The handler's concurrency.max is the real ceiling — messages beyond it will be rejected with BACKPRESSURE_REJECT and nacked with requeue-now. If you see this in your journal, lower the consumer's maxConcurrent rather than raising the handler's concurrency.max, so load-shedding stays visible.
Correlation IDs
The consumer extracts a correlation ID from message headers in this order:
x-correlation-idcorrelation-id- The message's own
id(always present)
That ID flows into the handler invocation and onto every HandlerEvent in the journal. An HTTP-to-queue hop keeps a single trace — set x-correlation-id on the enqueued message's headers upstream and the downstream consumer inherits it automatically.
Testing
createMemorySource is the reference MessageSource — deterministic, in-memory, Clock-driven. Use it to drive consumer tests without a real broker:
import { createControlledClock, ms } from "@phyxiusjs/clock";
import { createMemorySource, createQueueConsumer } from "@phyxiusjs/queue";
const clock = createControlledClock({ initialTime: 0 });
const source = createMemorySource({ clock });
const consumer = createQueueConsumer({ source, handler, decode, clock });
await consumer.start();
source.enqueue({ body: { customerId: "alice", amount: 42 } });
// Poll for observable effects.
await vi.waitFor(() => {
expect(source.getAckHistory()).toHaveLength(1);
});
expect(journal.getSnapshot().entries[0].data.source).toBe("queue");The memory source also exposes getDeadLettered(), getNackHistory(), getPending(), and getInFlight() — use them for precise assertions.
What this does NOT do
- No broker implementation. This package is the consumer shape; broker adapters (
@phyxiusjs/queue-sqs,@phyxiusjs/queue-redis, etc.) live in their own packages with their own SDK dependencies. - No transactional outbox / dedupe. Idempotency is a handler concern (the handler sees
deliveryCountin the invocation meta). The adapter's job is just ack / nack. - No batch consumption. One message = one handler invocation = one journal event. Batching breaks the "same shape as HTTP" invariant.

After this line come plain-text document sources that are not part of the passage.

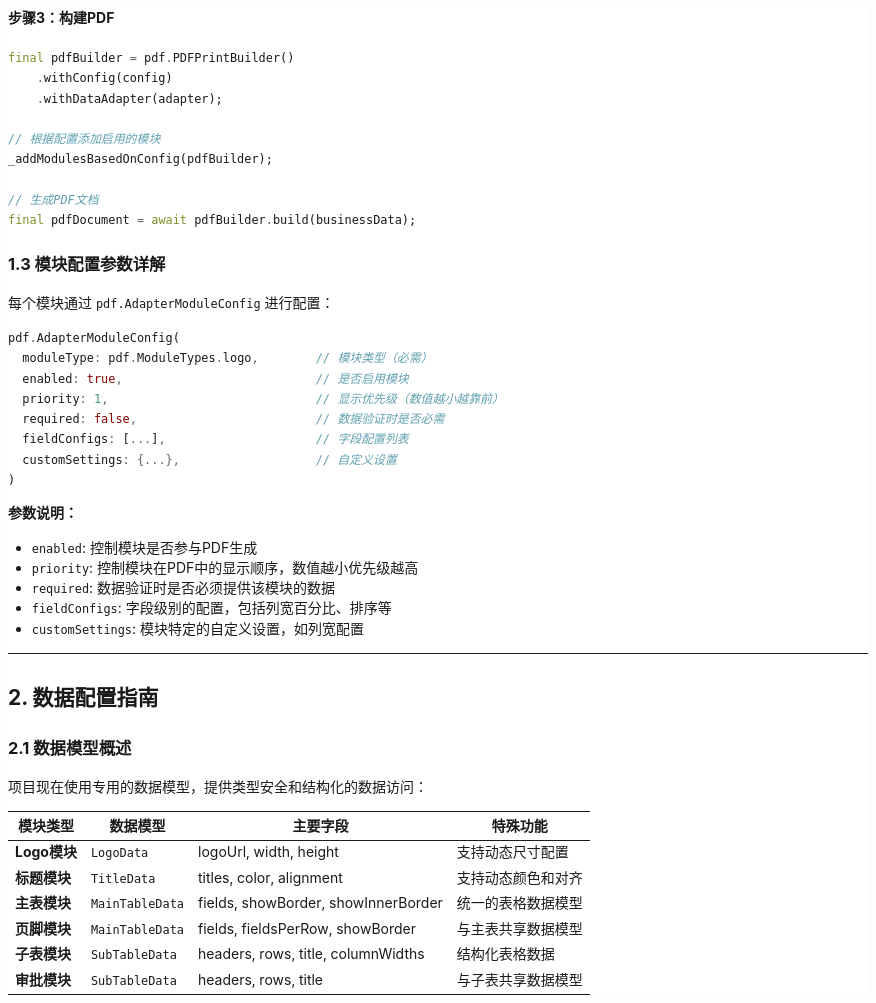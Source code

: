 #### 步骤3：构建PDF

```dart
final pdfBuilder = pdf.PDFPrintBuilder()
    .withConfig(config)
    .withDataAdapter(adapter);

// 根据配置添加启用的模块
_addModulesBasedOnConfig(pdfBuilder);

// 生成PDF文档
final pdfDocument = await pdfBuilder.build(businessData);
```

### 1.3 模块配置参数详解

每个模块通过 `pdf.AdapterModuleConfig` 进行配置：

```dart
pdf.AdapterModuleConfig(
  moduleType: pdf.ModuleTypes.logo,        // 模块类型（必需）
  enabled: true,                           // 是否启用模块
  priority: 1,                             // 显示优先级（数值越小越靠前）
  required: false,                         // 数据验证时是否必需
  fieldConfigs: [...],                     // 字段配置列表
  customSettings: {...},                   // 自定义设置
)
```

**参数说明：**

- `enabled`: 控制模块是否参与PDF生成
- `priority`: 控制模块在PDF中的显示顺序，数值越小优先级越高
- `required`: 数据验证时是否必须提供该模块的数据
- `fieldConfigs`: 字段级别的配置，包括列宽百分比、排序等
- `customSettings`: 模块特定的自定义设置，如列宽配置

---

## 2. 数据配置指南

### 2.1 数据模型概述

项目现在使用专用的数据模型，提供类型安全和结构化的数据访问：

| 模块类型 | 数据模型 | 主要字段 | 特殊功能 |
|---------|----------|----------|----------|
| **Logo模块** | `LogoData` | logoUrl, width, height | 支持动态尺寸配置 |
| **标题模块** | `TitleData` | titles, color, alignment | 支持动态颜色和对齐 |
| **主表模块** | `MainTableData` | fields, showBorder, showInnerBorder | 统一的表格数据模型 |
| **页脚模块** | `MainTableData` | fields, fieldsPerRow, showBorder | 与主表共享数据模型 |
| **子表模块** | `SubTableData` | headers, rows, title, columnWidths | 结构化表格数据 |
| **审批模块** | `SubTableData` | headers, rows, title | 与子表共享数据模型 |
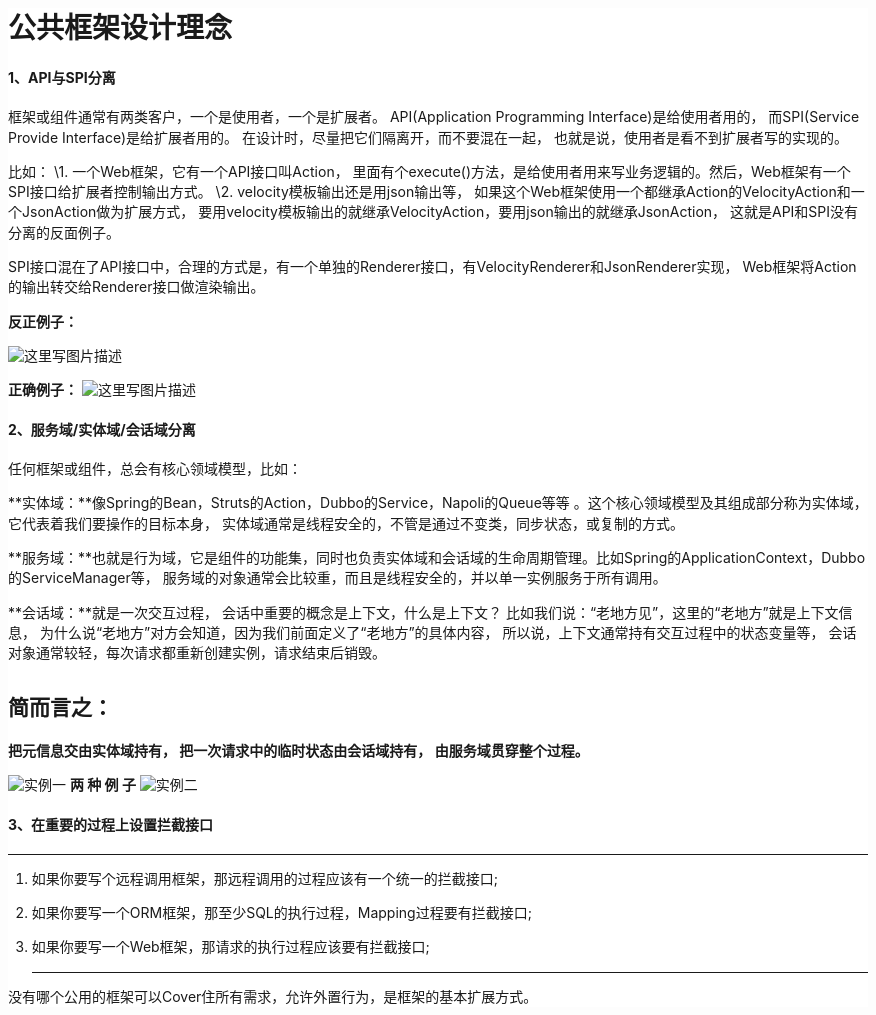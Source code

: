 # 公共框架设计理念

#### **1、API与SPI分离**

框架或组件通常有两类客户，一个是使用者，一个是扩展者。
API(Application Programming Interface)是给使用者用的， 而SPI(Service Provide Interface)是给扩展者用的。 在设计时，尽量把它们隔离开，而不要混在一起， 也就是说，使用者是看不到扩展者写的实现的。

比如：
\1. 一个Web框架，它有一个API接口叫Action， 里面有个execute()方法，是给使用者用来写业务逻辑的。然后，Web框架有一个SPI接口给扩展者控制输出方式。
\2. velocity模板输出还是用json输出等， 如果这个Web框架使用一个都继承Action的VelocityAction和一个JsonAction做为扩展方式， 要用velocity模板输出的就继承VelocityAction，要用json输出的就继承JsonAction， 这就是API和SPI没有分离的反面例子。

SPI接口混在了API接口中，合理的方式是，有一个单独的Renderer接口，有VelocityRenderer和JsonRenderer实现， Web框架将Action的输出转交给Renderer接口做渲染输出。

**反正例子：**

![这里写图片描述](image/20161103195611507)

**正确例子：**
![这里写图片描述](image/20161103195654462)

#### **2、服务域/实体域/会话域分离**

任何框架或组件，总会有核心领域模型，比如：

**实体域：**像Spring的Bean，Struts的Action，Dubbo的Service，Napoli的Queue等等 。这个核心领域模型及其组成部分称为实体域，它代表着我们要操作的目标本身， 实体域通常是线程安全的，不管是通过不变类，同步状态，或复制的方式。

**服务域：**也就是行为域，它是组件的功能集，同时也负责实体域和会话域的生命周期管理。比如Spring的ApplicationContext，Dubbo的ServiceManager等， 服务域的对象通常会比较重，而且是线程安全的，并以单一实例服务于所有调用。

**会话域：**就是一次交互过程， 会话中重要的概念是上下文，什么是上下文？ 比如我们说：“老地方见”，这里的“老地方”就是上下文信息， 为什么说“老地方”对方会知道，因为我们前面定义了“老地方”的具体内容， 所以说，上下文通常持有交互过程中的状态变量等， 会话对象通常较轻，每次请求都重新创建实例，请求结束后销毁。

## 简而言之：

**把元信息交由实体域持有， 把一次请求中的临时状态由会话域持有， 由服务域贯穿整个过程。**

![实例一](image/20161103200416660) **两 种 例 子** ![实例二](image/20161103200446167)

#### **3、在重要的过程上设置拦截接口**

------

1. 如果你要写个远程调用框架，那远程调用的过程应该有一个统一的拦截接口;

2. 如果你要写一个ORM框架，那至少SQL的执行过程，Mapping过程要有拦截接口;

3. 如果你要写一个Web框架，那请求的执行过程应该要有拦截接口;

   ------

没有哪个公用的框架可以Cover住所有需求，允许外置行为，是框架的基本扩展方式。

- No scheduler / cron. Time-driven work is a different adapter.
What you get
- Transport-stable observability. Every queue message produces the same
HandlerEventshape as an HTTP request or a cron tick. Single dashboard, single query layer. - Every failure mode mapped. No generic retries, no silent swallows.
RETRY_EXHAUSTEDgoes to DLQ automatically so you don't retry at two layers.CIRCUIT_OPENcarries the expected recovery delay. - Broker portable. Swap SQS for Redis Streams without touching the handler, the observability schema, the retry policy, or the stability guarantees. The consumer's
onResulttable is the full translation layer. - Deterministic tests.
createMemorySource+ControlledClock= no real brokers, no flaky backoff, no race-condition flakes.
The queue adapter is deliberately small. The handler is where the work lives.